START SOURCE DATA
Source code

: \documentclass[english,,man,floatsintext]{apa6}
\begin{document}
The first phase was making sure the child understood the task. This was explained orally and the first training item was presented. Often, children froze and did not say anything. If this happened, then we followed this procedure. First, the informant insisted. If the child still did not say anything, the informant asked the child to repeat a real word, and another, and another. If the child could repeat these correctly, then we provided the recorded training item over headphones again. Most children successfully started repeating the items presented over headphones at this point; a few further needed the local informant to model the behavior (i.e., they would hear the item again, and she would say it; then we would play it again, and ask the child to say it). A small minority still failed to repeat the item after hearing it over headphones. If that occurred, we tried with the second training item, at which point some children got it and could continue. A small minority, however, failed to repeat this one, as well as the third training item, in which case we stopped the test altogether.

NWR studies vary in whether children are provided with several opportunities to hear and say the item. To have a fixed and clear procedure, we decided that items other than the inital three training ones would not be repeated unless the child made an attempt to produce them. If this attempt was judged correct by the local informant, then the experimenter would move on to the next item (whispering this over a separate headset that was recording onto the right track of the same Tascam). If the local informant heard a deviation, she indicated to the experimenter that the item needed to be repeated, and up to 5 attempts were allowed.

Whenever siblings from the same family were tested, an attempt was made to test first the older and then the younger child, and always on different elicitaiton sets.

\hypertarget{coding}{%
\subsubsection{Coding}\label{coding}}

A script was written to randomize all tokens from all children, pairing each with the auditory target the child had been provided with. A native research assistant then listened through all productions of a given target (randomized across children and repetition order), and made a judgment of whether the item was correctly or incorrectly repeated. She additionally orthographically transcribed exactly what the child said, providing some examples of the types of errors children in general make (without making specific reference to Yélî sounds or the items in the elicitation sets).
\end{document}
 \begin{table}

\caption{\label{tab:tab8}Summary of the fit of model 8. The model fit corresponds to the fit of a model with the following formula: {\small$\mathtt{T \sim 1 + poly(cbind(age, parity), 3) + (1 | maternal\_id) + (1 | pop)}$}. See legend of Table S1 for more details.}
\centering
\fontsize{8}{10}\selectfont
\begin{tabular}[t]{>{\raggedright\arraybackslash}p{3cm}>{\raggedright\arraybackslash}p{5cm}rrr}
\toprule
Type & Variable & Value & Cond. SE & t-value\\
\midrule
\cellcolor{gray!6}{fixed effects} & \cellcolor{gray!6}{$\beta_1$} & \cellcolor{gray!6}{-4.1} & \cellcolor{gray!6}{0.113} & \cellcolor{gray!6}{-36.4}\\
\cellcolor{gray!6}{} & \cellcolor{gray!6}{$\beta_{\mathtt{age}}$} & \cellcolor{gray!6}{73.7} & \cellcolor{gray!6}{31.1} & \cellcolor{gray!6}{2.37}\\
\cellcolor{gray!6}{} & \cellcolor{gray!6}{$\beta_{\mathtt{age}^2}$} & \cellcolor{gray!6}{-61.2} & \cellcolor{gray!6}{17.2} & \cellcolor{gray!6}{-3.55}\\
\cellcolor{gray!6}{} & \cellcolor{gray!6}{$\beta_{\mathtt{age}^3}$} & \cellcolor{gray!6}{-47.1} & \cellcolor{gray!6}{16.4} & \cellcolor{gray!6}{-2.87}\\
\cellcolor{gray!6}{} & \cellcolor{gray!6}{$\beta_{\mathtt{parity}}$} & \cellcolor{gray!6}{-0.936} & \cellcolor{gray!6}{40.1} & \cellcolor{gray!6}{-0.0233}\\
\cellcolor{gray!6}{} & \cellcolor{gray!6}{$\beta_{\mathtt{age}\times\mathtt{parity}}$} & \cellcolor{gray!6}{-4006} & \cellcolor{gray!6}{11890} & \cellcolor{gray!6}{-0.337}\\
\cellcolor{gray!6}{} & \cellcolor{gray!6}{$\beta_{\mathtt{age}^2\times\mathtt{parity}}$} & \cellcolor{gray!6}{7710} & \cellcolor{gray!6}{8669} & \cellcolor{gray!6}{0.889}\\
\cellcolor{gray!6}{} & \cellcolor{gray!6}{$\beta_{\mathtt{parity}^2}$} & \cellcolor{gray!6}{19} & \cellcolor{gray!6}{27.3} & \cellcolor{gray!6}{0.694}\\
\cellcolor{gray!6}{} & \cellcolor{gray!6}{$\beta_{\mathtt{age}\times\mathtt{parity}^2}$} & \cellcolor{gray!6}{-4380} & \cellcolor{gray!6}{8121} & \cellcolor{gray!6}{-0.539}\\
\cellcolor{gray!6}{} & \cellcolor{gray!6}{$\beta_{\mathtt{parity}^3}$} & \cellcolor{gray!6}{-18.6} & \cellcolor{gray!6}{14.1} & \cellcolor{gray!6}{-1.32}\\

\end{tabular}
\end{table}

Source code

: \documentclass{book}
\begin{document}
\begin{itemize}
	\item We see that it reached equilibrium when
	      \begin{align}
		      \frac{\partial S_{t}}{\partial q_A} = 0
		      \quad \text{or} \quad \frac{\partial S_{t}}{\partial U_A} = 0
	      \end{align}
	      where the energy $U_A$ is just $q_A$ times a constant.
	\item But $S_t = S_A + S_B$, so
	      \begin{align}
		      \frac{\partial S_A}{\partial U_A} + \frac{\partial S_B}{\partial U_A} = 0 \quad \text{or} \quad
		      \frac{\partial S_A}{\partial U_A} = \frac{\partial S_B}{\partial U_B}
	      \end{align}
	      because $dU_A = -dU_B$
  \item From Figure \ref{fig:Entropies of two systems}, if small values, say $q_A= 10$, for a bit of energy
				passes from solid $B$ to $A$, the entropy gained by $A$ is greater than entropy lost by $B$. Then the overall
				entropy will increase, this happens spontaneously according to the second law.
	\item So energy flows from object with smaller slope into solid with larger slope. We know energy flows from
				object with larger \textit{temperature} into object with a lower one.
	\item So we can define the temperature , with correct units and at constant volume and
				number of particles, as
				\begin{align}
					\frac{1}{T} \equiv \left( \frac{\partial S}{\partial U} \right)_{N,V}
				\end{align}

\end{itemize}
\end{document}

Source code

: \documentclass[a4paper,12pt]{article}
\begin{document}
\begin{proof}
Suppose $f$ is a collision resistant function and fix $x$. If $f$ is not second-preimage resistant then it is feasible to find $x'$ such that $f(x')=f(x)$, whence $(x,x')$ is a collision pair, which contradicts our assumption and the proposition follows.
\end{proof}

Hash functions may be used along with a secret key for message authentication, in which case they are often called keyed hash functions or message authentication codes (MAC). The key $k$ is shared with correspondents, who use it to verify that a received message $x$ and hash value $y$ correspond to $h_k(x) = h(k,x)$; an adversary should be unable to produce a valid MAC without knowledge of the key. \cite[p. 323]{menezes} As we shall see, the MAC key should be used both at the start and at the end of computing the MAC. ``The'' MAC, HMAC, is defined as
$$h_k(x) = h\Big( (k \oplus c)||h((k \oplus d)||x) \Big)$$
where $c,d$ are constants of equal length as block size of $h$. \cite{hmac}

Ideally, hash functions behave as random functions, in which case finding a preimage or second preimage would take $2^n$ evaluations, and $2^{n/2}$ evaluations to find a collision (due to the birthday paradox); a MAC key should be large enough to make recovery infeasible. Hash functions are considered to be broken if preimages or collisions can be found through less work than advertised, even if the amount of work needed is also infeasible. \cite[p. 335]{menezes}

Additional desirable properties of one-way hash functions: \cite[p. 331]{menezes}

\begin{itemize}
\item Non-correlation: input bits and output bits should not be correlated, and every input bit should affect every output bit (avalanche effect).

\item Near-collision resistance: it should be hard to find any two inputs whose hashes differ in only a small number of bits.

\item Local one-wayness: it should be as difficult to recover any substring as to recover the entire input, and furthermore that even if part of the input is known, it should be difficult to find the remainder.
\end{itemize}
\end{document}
END SOURCE DATA
START SOURCE DATA
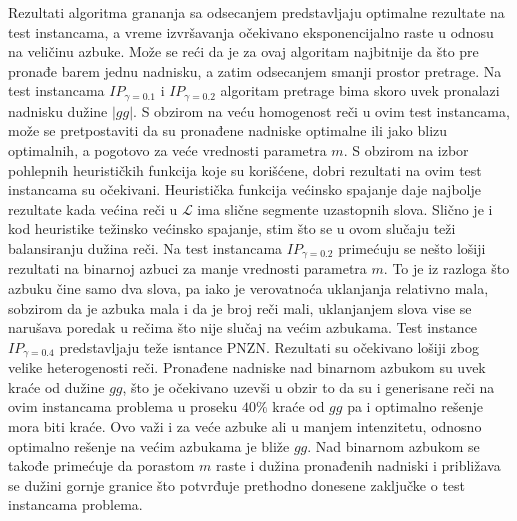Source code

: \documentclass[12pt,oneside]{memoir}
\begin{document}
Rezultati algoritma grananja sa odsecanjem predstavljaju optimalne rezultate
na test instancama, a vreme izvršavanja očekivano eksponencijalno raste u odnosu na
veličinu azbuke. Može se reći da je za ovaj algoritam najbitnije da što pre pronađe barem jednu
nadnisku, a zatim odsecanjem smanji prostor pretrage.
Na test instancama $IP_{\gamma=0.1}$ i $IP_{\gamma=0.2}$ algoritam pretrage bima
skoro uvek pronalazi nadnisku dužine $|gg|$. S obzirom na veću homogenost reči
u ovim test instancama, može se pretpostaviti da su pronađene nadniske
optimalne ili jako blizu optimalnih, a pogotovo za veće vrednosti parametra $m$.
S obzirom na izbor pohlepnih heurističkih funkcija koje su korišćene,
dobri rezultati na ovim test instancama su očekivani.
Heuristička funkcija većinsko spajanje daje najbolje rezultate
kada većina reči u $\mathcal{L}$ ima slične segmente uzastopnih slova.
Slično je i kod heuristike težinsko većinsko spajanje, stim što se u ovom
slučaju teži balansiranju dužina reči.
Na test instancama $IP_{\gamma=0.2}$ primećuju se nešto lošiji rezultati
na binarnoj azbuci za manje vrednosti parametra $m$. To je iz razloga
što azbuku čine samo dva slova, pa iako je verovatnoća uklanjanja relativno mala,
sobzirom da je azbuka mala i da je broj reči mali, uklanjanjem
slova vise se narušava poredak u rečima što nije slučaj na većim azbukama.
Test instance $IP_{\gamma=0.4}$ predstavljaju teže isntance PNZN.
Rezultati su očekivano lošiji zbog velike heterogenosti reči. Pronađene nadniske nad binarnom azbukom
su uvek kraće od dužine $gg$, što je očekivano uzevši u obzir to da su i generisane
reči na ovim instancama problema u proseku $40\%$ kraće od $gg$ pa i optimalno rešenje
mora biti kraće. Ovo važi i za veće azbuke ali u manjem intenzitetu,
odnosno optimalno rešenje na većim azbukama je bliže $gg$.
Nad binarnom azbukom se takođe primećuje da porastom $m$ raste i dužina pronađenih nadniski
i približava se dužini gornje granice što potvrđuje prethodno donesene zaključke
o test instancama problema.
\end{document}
END SOURCE DATA
Using the entries above, give back exactly the line containing "algoritam pretrage bima", the line containing "na binarnoj azbuci", and every line between them, and nothing else.

ANSWER FOR THIS EXERCISE.
Na test instancama $IP_{\gamma=0.1}$ i $IP_{\gamma=0.2}$ algoritam pretrage bima
skoro uvek pronalazi nadnisku dužine $|gg|$. S obzirom na veću homogenost reči
u ovim test instancama, može se pretpostaviti da su pronađene nadniske
optimalne ili jako blizu optimalnih, a pogotovo za veće vrednosti parametra $m$.
S obzirom na izbor pohlepnih heurističkih funkcija koje su korišćene,
dobri rezultati na ovim test instancama su očekivani.
Heuristička funkcija većinsko spajanje daje najbolje rezultate
kada većina reči u $\mathcal{L}$ ima slične segmente uzastopnih slova.
Slično je i kod heuristike težinsko većinsko spajanje, stim što se u ovom
slučaju teži balansiranju dužina reči.
Na test instancama $IP_{\gamma=0.2}$ primećuju se nešto lošiji rezultati
na binarnoj azbuci za manje vrednosti parametra $m$. To je iz razloga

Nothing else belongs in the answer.